So I have this code below in where 'char Example[10]' can contain 10 characters. But if I use cin command and pointer to store the input and then print it out, the program doesnt really care if the input is more than 10 characters long, it stores and prints all the extra characters too (unless it has spaces).
I understand that because it uses a pointer so it then just goes to that address and stores everything without caring the maximum amount of characters.
The question is: Where it actually stores the extra data and can this fuck up or overwrite some data which is preserved to addresses following the actual address?
(Even if this might not be anyhow right-kind of coding, Im still interested to hearing the answer)

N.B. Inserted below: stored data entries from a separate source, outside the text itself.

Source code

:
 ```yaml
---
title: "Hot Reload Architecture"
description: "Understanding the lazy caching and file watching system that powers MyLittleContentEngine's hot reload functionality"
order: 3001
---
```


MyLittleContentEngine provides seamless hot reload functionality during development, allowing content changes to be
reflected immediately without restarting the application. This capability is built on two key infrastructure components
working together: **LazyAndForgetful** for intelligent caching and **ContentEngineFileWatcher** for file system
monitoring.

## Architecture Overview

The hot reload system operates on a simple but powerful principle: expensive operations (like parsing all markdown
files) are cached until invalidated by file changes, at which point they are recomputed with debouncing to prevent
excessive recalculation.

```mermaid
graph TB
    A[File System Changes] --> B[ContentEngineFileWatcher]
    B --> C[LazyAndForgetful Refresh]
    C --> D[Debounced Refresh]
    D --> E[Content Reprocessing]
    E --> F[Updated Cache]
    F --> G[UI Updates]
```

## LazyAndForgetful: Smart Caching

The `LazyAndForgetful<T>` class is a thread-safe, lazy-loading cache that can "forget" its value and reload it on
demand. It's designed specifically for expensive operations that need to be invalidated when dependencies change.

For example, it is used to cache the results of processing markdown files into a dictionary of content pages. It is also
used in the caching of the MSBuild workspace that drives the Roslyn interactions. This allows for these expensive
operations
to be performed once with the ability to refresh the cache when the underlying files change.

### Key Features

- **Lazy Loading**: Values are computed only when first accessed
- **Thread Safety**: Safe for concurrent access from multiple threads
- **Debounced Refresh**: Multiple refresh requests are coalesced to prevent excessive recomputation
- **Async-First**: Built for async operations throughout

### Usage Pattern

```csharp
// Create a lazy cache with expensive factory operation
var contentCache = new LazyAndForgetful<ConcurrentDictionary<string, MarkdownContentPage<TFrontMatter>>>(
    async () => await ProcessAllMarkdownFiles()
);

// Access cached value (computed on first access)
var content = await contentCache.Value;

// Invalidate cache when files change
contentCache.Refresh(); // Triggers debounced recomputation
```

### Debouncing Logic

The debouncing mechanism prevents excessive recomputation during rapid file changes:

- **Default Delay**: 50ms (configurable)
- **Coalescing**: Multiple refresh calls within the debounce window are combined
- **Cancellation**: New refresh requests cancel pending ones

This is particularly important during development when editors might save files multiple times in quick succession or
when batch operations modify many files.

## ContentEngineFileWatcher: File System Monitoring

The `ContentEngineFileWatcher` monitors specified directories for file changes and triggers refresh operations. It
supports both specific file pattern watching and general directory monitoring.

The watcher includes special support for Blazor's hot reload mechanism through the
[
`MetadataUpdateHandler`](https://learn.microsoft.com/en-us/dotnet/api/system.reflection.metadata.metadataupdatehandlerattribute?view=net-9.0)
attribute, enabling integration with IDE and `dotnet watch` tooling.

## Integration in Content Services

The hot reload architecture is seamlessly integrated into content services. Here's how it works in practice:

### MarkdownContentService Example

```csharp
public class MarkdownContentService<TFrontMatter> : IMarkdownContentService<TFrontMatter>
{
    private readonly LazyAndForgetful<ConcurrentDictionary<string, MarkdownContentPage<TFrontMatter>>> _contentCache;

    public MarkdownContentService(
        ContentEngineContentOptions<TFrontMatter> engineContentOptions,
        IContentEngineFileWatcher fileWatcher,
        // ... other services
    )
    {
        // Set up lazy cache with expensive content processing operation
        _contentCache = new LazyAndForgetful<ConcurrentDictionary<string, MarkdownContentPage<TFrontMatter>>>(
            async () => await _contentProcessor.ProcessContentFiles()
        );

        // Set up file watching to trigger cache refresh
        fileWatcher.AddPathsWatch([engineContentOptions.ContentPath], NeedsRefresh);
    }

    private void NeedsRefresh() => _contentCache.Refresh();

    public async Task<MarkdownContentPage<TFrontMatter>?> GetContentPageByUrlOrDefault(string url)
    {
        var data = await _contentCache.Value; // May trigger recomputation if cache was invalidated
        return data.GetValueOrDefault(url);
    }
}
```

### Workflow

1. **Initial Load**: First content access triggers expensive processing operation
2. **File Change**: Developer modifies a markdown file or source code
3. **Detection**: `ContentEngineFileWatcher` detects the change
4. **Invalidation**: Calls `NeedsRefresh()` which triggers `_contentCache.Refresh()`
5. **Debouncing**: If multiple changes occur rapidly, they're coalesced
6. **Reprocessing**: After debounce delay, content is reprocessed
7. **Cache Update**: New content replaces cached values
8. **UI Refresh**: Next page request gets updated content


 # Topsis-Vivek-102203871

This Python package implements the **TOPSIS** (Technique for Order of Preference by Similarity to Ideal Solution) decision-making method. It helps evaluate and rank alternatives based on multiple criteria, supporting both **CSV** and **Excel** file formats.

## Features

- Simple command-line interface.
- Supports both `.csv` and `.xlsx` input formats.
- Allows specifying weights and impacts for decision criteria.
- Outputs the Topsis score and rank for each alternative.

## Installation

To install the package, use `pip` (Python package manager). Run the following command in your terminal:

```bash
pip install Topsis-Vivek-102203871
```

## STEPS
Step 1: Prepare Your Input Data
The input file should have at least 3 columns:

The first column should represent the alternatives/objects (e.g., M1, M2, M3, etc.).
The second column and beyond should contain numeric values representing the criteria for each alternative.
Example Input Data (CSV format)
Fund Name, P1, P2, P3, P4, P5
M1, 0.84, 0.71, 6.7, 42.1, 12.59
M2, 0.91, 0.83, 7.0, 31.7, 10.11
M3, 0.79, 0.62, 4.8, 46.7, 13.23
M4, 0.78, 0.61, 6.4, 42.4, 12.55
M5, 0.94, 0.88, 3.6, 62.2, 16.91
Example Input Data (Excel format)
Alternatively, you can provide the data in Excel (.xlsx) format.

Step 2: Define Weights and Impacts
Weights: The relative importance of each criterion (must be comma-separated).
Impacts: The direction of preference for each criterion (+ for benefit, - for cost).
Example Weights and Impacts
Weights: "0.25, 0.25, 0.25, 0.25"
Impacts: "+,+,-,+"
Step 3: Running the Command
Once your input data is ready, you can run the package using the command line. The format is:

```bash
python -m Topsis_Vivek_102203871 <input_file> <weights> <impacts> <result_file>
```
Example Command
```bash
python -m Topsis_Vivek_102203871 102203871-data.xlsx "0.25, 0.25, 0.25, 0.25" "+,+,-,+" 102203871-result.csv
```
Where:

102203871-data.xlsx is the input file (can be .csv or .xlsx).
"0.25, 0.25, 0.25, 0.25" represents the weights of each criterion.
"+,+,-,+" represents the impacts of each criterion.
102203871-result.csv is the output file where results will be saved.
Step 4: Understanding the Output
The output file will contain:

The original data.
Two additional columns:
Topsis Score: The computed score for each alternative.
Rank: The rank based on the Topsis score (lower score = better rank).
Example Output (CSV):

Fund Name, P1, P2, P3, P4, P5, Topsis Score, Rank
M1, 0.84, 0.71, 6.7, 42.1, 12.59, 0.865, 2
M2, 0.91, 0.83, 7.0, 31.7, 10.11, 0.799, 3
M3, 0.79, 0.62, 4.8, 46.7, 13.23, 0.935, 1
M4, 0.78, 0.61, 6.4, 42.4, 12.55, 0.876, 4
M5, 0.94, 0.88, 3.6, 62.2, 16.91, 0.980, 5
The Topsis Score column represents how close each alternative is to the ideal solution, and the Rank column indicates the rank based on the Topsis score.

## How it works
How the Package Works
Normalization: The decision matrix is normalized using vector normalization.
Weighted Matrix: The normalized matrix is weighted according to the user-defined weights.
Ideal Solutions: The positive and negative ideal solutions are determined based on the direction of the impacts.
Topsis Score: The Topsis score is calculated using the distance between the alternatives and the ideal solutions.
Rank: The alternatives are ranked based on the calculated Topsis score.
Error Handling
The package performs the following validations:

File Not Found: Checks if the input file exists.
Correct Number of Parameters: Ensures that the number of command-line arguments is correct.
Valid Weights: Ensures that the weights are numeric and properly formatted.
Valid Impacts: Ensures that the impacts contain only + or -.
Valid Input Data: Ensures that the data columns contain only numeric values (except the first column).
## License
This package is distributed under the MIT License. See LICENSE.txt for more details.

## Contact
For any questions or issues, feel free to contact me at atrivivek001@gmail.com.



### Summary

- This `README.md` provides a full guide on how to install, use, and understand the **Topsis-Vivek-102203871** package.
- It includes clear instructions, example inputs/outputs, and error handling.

I just compiled this on both cpp.sh and visual studio 2013/2015 And it did not store more than 10 characters. I entered around 20, it cut them off and only stored 10, then it printed out only 10.
So I have this code below in where 'char Example[10]' can contain 10 characters. But if I use cin command and pointer to store the input and then print it out, the program doesnt really care if the input is more than 10 characters long, it stores and prints all the extra characters too (unless it has spaces).
The overload for operator<< for this particular case is on char*. There is no size information available to it, so there is no way for it to respect the size of the array.
I understand that because it uses a pointer so it then just goes to that address and stores everything without caring the maximum amount of characters.
The question is: Where it actually stores the extra data and can this fuck up or overwrite some data which is preserved to addresses following the actual address?
The answer is: It results in undefined behavior. Don't use arrays without limiting the input extraction to a size that doesn't end up overrunning the array.